With hardly a scene one could call “dramatic,” there is not much deep acting here, despite the estimable presence of Jurgen Prochnow (“Das Boot”) as 2003 Arnold and Mariel Hemingway as wife Maria Shriver, a hard nut who scares the spin doctors. “What is it that with everything I’ve accomplished I still want more?” Arnold wonders one night by his cement pond, as a Spanish guitar sounds pensively on the soundtrack. But Prochnow plays him not so much as a driven man as an intensely whimsical one, in the strictest sense of the word. Run for governor? Sure!

As prehistoric Arnold, Roland Kickinger (a former Mr. Austria, appropriately) has the better role, just because it’s the less familiar one. It also helps that he’s got a body quite as overdeveloped as Schwarzenegger’s. We see him flashing his pecs at beach bunnies; going on “The Dating Game”; studying his college math (“I must solve more equations”); promoting “Pumping Iron,” the documentary that thrust him into wider public view; and thinking positively (“I’m big, big, big and I’ll get bigger, bigger, bigger”).

It’s asking for trouble from the start, making a movie, especially a visibly low-budget movie, largely about events we all lived through, or at least near to, not two years ago and can easily compare to our own fresh memories. (Perhaps it will play more convincingly outside of California.) Unless you have a penchant for celebrity impersonation or some pathological nostalgia for 2003, I can’t see a reason to watch this film. It’s not even bad enough to be funny.
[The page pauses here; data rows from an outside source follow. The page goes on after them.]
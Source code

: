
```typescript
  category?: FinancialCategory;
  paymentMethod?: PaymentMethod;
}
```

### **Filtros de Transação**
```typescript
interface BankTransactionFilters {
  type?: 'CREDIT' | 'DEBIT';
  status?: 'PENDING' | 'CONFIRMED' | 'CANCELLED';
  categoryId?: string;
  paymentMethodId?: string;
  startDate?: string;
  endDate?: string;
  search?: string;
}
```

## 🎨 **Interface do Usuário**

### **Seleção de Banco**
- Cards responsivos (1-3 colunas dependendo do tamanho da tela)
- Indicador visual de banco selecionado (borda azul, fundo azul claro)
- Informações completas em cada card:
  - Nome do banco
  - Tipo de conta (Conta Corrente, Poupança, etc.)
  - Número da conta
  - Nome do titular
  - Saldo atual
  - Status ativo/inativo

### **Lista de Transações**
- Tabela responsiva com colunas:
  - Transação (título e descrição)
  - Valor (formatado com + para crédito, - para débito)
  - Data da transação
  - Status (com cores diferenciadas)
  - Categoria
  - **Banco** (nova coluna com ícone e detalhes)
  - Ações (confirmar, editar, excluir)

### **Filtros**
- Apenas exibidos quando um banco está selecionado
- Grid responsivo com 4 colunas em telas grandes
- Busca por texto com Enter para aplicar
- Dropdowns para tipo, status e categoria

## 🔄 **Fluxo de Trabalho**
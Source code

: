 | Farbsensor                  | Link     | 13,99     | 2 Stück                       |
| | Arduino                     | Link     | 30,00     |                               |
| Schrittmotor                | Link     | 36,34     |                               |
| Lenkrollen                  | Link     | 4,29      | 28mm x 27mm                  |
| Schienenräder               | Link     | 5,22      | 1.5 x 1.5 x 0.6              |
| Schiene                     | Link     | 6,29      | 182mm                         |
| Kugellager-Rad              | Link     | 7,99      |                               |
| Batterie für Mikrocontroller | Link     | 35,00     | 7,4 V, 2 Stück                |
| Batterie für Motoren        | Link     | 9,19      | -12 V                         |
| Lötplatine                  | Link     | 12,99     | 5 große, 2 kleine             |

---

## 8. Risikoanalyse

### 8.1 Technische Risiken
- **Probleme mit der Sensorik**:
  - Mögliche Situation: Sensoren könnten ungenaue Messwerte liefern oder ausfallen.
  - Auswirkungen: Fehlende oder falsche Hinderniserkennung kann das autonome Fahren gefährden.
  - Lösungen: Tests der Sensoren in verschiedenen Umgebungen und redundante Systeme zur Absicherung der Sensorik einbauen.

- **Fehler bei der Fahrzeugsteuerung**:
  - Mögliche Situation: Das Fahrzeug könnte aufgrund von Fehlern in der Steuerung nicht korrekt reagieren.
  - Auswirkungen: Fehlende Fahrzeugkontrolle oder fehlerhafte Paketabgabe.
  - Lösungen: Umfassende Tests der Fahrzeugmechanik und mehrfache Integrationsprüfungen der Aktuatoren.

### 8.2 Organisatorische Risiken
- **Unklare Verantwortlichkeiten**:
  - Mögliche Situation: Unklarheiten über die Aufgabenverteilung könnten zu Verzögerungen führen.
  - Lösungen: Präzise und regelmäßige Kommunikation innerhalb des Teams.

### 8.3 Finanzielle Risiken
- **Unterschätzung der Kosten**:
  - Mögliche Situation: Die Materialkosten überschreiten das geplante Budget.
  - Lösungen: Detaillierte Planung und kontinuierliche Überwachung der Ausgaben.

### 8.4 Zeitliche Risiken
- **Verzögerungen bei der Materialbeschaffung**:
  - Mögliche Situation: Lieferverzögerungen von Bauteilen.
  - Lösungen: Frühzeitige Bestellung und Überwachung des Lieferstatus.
There are real people portrayed in “Pompeii: The Last Day” too, a 2003 BBC production imported to the Discovery Channel, but the filmmakers have the advantage of their subjects having been dead 2,000 years; no one’s going to challenge their portrayal of Pliny the Elder. A kind of illustrated documentary or educational disaster movie, it tells the story of a very bad day on the Bay of Naples, when the cities of Pompeii and Herculaneum were buried in waves of gaseous volcanic sludge.

We see not quite enough of the bustling life of the town before the mountain goes volcanic, but then this isn’t about the life of the town so much as its death. “The people don’t even know it’s a volcano,” the narration tells us. (Having no word for “volcano,” as we are later informed, they couldn’t have.) The filmmakers focus on the lightly intertwined lives of several luckless citizens -- Altman does Pompeii -- in well-written, well-played scenes that do not tax our credulity. They play out their ends in noble gestures or acts of random greed, family feeling or domestic dispute, though not before such ironic last words as “The beams are solid, don’t fuss.”

Well, they hadn’t counted on the pyroclastic surge (an avalanche of ash and gas) or the toxic fumes. The physics of their demise are spelled out in disturbing detail.

Advertisement

As to the villain of the piece, the CGI volcano that destroys the CGI Pompeii is a pale imitation -- a pale intimation -- of what the real thing must have been, but there is no file footage available, and until Peter Jackson takes on a remake of 1935’s “The Last Days of Pompeii,” this version will do nicely.

*

‘See Arnold Run’

Where: A&E;

When: 8 to 10 p.m. Sunday

Ratings: TV-PG (may be unsuitable for young children)

Mariel Hemingway...Maria Shriver

Jurgen Prochnow...Arnold Schwarzenegger (older)

Roland Kickinger...Arnold Schwarzenegger (younger)

Nora Dunn...Arianna Huffington

Executive producers Delia Fine, Gerald W. Abrams, Michael R. Goldstein and Matt Dorff. Director James B. Rogers, Writer Dorff.

**

‘Pompeii: The Last Day’

Where: Discovery Channel

When: 9 to 11 p.m. Sunday

Ratings: TV-PG (may be unsuitable for young children)

Tim Pigott-Smith... Pliny the Elder

Jonathan Firth... Stephanus

Jim Carter... Julius Polybius

Executive producers Michael J. Mosley and Jack Smith.